YOUR TASK: A verbatim reproduction of the lines below, from the line containing "Core Authorization Sample</span></span>" through the line containing "authenticate the user.</span></span>", both ends included, is the whole required output.

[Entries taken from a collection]
· · · · · · ·
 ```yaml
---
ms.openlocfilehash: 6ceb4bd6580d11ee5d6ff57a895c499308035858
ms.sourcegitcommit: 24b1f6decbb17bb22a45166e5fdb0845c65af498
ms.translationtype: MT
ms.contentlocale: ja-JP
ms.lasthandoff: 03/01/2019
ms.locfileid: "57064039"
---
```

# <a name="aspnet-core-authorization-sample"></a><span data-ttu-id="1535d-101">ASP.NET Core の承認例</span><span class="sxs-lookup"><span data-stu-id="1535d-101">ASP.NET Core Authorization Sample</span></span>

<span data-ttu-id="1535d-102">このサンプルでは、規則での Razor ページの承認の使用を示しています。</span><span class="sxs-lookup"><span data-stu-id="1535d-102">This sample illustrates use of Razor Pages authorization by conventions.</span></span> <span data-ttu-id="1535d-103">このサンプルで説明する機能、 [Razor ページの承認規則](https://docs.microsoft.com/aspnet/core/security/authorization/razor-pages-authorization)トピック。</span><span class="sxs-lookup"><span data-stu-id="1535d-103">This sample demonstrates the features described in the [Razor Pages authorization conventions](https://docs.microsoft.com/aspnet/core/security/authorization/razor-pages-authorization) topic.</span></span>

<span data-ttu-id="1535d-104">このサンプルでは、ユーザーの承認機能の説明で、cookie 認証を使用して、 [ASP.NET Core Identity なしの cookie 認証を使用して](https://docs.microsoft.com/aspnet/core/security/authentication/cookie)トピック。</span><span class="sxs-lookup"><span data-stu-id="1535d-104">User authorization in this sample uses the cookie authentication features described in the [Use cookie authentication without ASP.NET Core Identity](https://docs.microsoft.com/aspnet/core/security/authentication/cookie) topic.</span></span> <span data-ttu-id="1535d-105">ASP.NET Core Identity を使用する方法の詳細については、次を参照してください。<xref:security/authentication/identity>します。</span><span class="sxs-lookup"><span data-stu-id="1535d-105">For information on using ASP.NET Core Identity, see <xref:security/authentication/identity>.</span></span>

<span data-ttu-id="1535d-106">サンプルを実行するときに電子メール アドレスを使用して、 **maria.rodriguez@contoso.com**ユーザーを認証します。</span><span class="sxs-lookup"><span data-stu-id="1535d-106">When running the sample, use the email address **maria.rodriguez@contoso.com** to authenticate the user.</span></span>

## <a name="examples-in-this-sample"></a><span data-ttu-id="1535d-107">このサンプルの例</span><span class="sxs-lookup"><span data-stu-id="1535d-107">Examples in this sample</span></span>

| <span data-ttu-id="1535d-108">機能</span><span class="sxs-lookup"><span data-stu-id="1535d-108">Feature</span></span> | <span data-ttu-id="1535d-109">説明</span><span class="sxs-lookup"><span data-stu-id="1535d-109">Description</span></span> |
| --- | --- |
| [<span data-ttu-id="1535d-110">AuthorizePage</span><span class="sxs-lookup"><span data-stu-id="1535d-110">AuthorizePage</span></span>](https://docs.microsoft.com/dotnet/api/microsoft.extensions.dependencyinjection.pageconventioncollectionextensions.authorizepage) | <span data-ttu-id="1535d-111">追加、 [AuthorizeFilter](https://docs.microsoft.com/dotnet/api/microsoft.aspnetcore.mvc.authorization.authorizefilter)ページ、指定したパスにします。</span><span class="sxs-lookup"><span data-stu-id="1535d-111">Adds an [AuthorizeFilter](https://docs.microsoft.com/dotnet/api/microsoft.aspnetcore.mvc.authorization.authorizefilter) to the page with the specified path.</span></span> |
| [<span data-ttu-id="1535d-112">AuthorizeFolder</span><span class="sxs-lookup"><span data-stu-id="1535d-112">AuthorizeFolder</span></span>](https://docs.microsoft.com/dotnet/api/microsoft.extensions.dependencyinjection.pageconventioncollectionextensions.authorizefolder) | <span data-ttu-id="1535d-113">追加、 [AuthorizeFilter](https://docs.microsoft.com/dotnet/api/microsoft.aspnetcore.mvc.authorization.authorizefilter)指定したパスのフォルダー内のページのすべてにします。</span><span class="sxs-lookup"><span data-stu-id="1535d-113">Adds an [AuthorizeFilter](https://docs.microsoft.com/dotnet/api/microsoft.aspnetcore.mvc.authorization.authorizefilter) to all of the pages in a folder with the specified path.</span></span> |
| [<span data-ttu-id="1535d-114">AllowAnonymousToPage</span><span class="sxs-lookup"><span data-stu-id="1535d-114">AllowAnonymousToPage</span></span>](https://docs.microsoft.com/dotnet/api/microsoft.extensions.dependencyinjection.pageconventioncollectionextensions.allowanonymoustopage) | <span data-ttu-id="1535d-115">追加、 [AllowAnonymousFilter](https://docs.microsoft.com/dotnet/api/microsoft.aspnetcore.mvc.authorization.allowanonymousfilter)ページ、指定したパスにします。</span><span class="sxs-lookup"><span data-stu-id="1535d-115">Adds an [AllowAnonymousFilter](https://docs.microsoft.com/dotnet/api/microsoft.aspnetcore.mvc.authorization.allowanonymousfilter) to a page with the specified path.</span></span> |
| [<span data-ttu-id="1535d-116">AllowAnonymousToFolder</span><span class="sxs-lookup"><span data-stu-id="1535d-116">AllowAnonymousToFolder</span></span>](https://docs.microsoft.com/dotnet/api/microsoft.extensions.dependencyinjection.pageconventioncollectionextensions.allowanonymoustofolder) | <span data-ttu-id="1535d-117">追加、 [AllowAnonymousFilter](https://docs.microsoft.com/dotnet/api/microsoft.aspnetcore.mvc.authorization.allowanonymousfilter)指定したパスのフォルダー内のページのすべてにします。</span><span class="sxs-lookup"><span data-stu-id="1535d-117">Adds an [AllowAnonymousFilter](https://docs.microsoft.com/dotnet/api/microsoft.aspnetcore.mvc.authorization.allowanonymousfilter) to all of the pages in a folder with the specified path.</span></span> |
· · · · · · ·
EXERCISE OUTPUT:
# <a name="aspnet-core-authorization-sample"></a><span data-ttu-id="1535d-101">ASP.NET Core の承認例</span><span class="sxs-lookup"><span data-stu-id="1535d-101">ASP.NET Core Authorization Sample</span></span>

<span data-ttu-id="1535d-102">このサンプルでは、規則での Razor ページの承認の使用を示しています。</span><span class="sxs-lookup"><span data-stu-id="1535d-102">This sample illustrates use of Razor Pages authorization by conventions.</span></span> <span data-ttu-id="1535d-103">このサンプルで説明する機能、 [Razor ページの承認規則](https://docs.microsoft.com/aspnet/core/security/authorization/razor-pages-authorization)トピック。</span><span class="sxs-lookup"><span data-stu-id="1535d-103">This sample demonstrates the features described in the [Razor Pages authorization conventions](https://docs.microsoft.com/aspnet/core/security/authorization/razor-pages-authorization) topic.</span></span>

<span data-ttu-id="1535d-104">このサンプルでは、ユーザーの承認機能の説明で、cookie 認証を使用して、 [ASP.NET Core Identity なしの cookie 認証を使用して](https://docs.microsoft.com/aspnet/core/security/authentication/cookie)トピック。</span><span class="sxs-lookup"><span data-stu-id="1535d-104">User authorization in this sample uses the cookie authentication features described in the [Use cookie authentication without ASP.NET Core Identity](https://docs.microsoft.com/aspnet/core/security/authentication/cookie) topic.</span></span> <span data-ttu-id="1535d-105">ASP.NET Core Identity を使用する方法の詳細については、次を参照してください。<xref:security/authentication/identity>します。</span><span class="sxs-lookup"><span data-stu-id="1535d-105">For information on using ASP.NET Core Identity, see <xref:security/authentication/identity>.</span></span>

<span data-ttu-id="1535d-106">サンプルを実行するときに電子メール アドレスを使用して、 **maria.rodriguez@contoso.com**ユーザーを認証します。</span><span class="sxs-lookup"><span data-stu-id="1535d-106">When running the sample, use the email address **maria.rodriguez@contoso.com** to authenticate the user.</span></span>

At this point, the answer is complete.